The Breathe Essays


Bon voyage, my friend


I came down with the flu as Luanne lay dying. I got sick the same day her sister told me she wasn't expected to live through the previous weekend.

Lu was 59.

She is now a small smiling picture on a 3-by-5-inch memorial card and a jar of ashes somewhere in Phoenix.

She was the oldest girl of nine children born to child-like parents. She raised the younger ones and ate pancakes three times a day when there wasn't anything else to eat. She could not stand pancakes. Her hands and feet stayed cold most of her life after the time her mom forgot to pick her up from school and left her standing until after dark in the snow, wearing a school uniform.

Sometimes being sick makes you crazy.

When I was sick and Luanne was dying, I lay in bed at night holding her hand. It was small and soft and cold, the bones like those in a bird's body, though not as fragile. I kept telling her it was OK to go.

She knew it was OK for her, but not so much for me.

She waited two weeks and four days, without eating. She smoked imaginary cigarettes when she could still move her arms. She saw dead people.

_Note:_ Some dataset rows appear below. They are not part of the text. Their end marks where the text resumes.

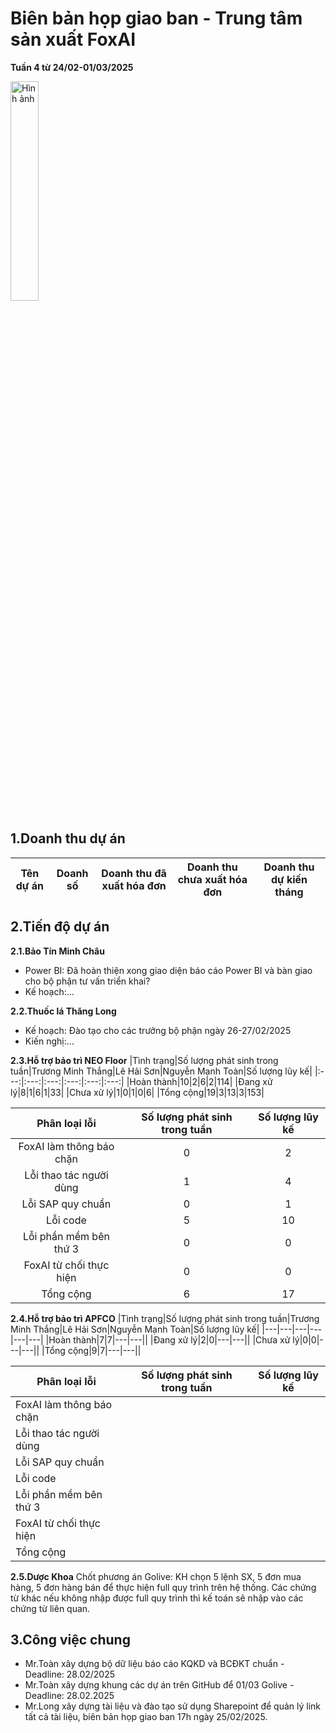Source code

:# Biên bản họp giao ban - Trung tâm sản xuất FoxAI
**Tuần 4 từ 24/02-01/03/2025**

<img src="https://fox.ai.vn/wp-content/uploads/2024/07/Logo_Original-1.png" alt="Hình ảnh" width="30%" />

## 1.Doanh thu dự án

|Tên dự án|Doanh số|Doanh thu đã xuất hóa đơn|Doanh thu chưa xuất hóa đơn|Doanh thu dự kiến tháng|
|---|---|---|---|---|

## 2.Tiến độ dự án
**2.1.Bảo Tín Minh Châu**
- Power BI: Đã hoàn thiện xong giao diện báo cáo Power BI và bàn giao cho bộ phận tư vấn triển khai?
- Kế hoạch:...

**2.2.Thuốc lá Thăng Long**
- Kế hoạch: Đào tạo cho các trưởng bộ phận ngày 26-27/02/2025
- Kiến nghị:...

**2.3.Hỗ trợ bảo trì NEO Floor**
|Tình trạng|Số lượng phát sinh trong tuần|Trương Minh Thắng|Lê Hải Sơn|Nguyễn Mạnh Toàn|Số lượng lũy kế|
|:---:|:---:|:---:|:---:|:---:|:---:|
|Hoàn thành|10|2|6|2|114|
|Đang xử lý|8|1|6|1|33|
|Chưa xử lý|1|0|1|0|6|
|Tổng cộng|19|3|13|3|153|

|Phân loại lỗi|Số lượng phát sinh trong tuần|Số lượng lũy kế|
|:---:|:---:|:---:|
|FoxAI làm thông báo chặn|0|2|
|Lỗi thao tác người dùng|1|4|
|Lỗi SAP quy chuẩn|0|1|
|Lỗi code|5|10|
|Lỗi phần mềm bên thứ 3|0|0|
|FoxAI từ chối thực hiện|0|0|
|Tổng cộng|6|17|

**2.4.Hỗ trợ bảo trì APFCO**
|Tình trạng|Số lượng phát sinh trong tuần|Trương Minh Thắng|Lê Hải Sơn|Nguyễn Mạnh Toàn|Số lượng lũy kế|
|---|---|---|---|---|---|
|Hoàn thành|7|7|---|---||
|Đang xử lý|2|0|---|---||
|Chưa xử lý|0|0|---|---||
|Tổng cộng|9|7|---|---||

|Phân loại lỗi|Số lượng phát sinh trong tuần|Số lượng lũy kế|
|---|---|---|
|FoxAI làm thông báo chặn|||
|Lỗi thao tác người dùng|||
|Lỗi SAP quy chuẩn|||
|Lỗi code|||
|Lỗi phần mềm bên thứ 3|||
|FoxAI từ chối thực hiện|||
|Tổng cộng|||

**2.5.Dược Khoa**
Chốt phương án Golive: KH chọn 5 lệnh SX, 5 đơn mua hàng, 5 đơn hàng bán để thực hiện full quy trình trên hệ thống. Các chứng từ khác nếu không nhập được full quy trình thì kế toán sẽ nhập vào các chứng từ liên quan.

## 3.Công việc chung
- Mr.Toàn xây dựng bộ dữ liệu báo cáo KQKD và BCĐKT chuẩn - Deadline: 28.02/2025
- Mr.Toàn xây dựng khung các dự án trên GitHub để 01/03 Golive - Deadline: 28.02.2025
- Mr.Long xây dựng tài liệu và đào tạo sử dụng Sharepoint để quản lý link tất cả tài liệu, biên bản họp giao ban 17h ngày 25/02/2025.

I lay fully clothed under six blankets shivering. I thought I might be trying to give her some of my life.

Ten thousand things you think when someone you love is dying. One is that they are not really dying. Another is that you have more time. This helps you stay wrapped up in potty little fetishes at work instead of getting on an airplane and not knowing what to say or do.

We had not lived close for years but somehow kept thinking the same thoughts. We were not ones to talk on the phone or write letters. We just walked together on earth with nothing between us. She was there and I was there. Now she's not there. I had no idea how unnatural that would feel.

Her son called the morning she heaved and shuddered and left her body. I choked and coughed as if I might leave mine as well. I swallowed myself back in long enough to make a deadline, close out and go eat a meal for the first time in days. Long enough to get home and sit on the side of my bed and sob from the core of my being.

How useless I was, and how utterly and always forgiving was she.

It was only after she died I was able to breathe well enough to go see her. By the time I crossed the desert, she was a slide show, a candle and a half-acre of carefully arranged flowers at the Radiant Church in Surprise, Ariz.

She was two grieving sons; sisters and brothers and families, and one forlorn old friend longing to sit next to her just one more time and marvel at kids these days. To wordlessly share unspeakable secrets. To be on the planet in human form, making it safer for each other than it otherwise was.

Now there is no one that knows me the way she knew me and there never will be again. Had I known then what I know now I probably would have been just as ineffectual; just as wrapped up in things I'm convinced have to be done.

She would have laughed at that.

I wish the end of Lu's life would make me a better person.

Maybe the whole of it did and I just don't know it.